Saved entries:
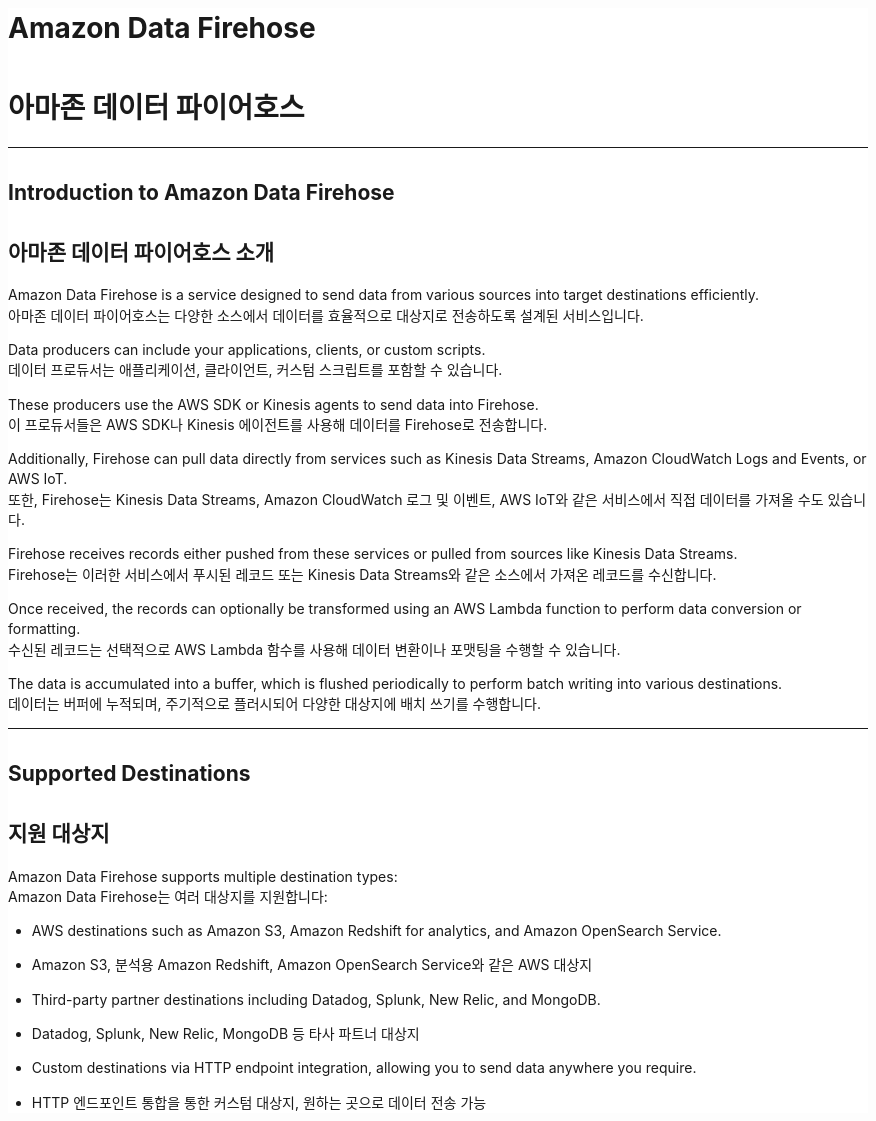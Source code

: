 # Amazon Data Firehose  
# 아마존 데이터 파이어호스  

---

## Introduction to Amazon Data Firehose  
## 아마존 데이터 파이어호스 소개  

Amazon Data Firehose is a service designed to send data from various sources into target destinations efficiently.  
아마존 데이터 파이어호스는 다양한 소스에서 데이터를 효율적으로 대상지로 전송하도록 설계된 서비스입니다.  

Data producers can include your applications, clients, or custom scripts.  
데이터 프로듀서는 애플리케이션, 클라이언트, 커스텀 스크립트를 포함할 수 있습니다.  

These producers use the AWS SDK or Kinesis agents to send data into Firehose.  
이 프로듀서들은 AWS SDK나 Kinesis 에이전트를 사용해 데이터를 Firehose로 전송합니다.  

Additionally, Firehose can pull data directly from services such as Kinesis Data Streams, Amazon CloudWatch Logs and Events, or AWS IoT.  
또한, Firehose는 Kinesis Data Streams, Amazon CloudWatch 로그 및 이벤트, AWS IoT와 같은 서비스에서 직접 데이터를 가져올 수도 있습니다.  

Firehose receives records either pushed from these services or pulled from sources like Kinesis Data Streams.  
Firehose는 이러한 서비스에서 푸시된 레코드 또는 Kinesis Data Streams와 같은 소스에서 가져온 레코드를 수신합니다.  

Once received, the records can optionally be transformed using an AWS Lambda function to perform data conversion or formatting.  
수신된 레코드는 선택적으로 AWS Lambda 함수를 사용해 데이터 변환이나 포맷팅을 수행할 수 있습니다.  

The data is accumulated into a buffer, which is flushed periodically to perform batch writing into various destinations.  
데이터는 버퍼에 누적되며, 주기적으로 플러시되어 다양한 대상지에 배치 쓰기를 수행합니다.  

---

## Supported Destinations  
## 지원 대상지  

Amazon Data Firehose supports multiple destination types:  
Amazon Data Firehose는 여러 대상지를 지원합니다:  

- AWS destinations such as Amazon S3, Amazon Redshift for analytics, and Amazon OpenSearch Service.  
- Amazon S3, 분석용 Amazon Redshift, Amazon OpenSearch Service와 같은 AWS 대상지  

- Third-party partner destinations including Datadog, Splunk, New Relic, and MongoDB.  
- Datadog, Splunk, New Relic, MongoDB 등 타사 파트너 대상지  

- Custom destinations via HTTP endpoint integration, allowing you to send data anywhere you require.  
- HTTP 엔드포인트 통합을 통한 커스텀 대상지, 원하는 곳으로 데이터 전송 가능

What needs to be done -
Give back precisely the lines above that start at the line containing "## Supported Destinations" and end at the line containing "- Amazon S3, 분석용", inclusive. No other lines belong in the output.

Completed task -
## Supported Destinations  
## 지원 대상지  

Amazon Data Firehose supports multiple destination types:  
Amazon Data Firehose는 여러 대상지를 지원합니다:  

- AWS destinations such as Amazon S3, Amazon Redshift for analytics, and Amazon OpenSearch Service.  
- Amazon S3, 분석용 Amazon Redshift, Amazon OpenSearch Service와 같은 AWS 대상지  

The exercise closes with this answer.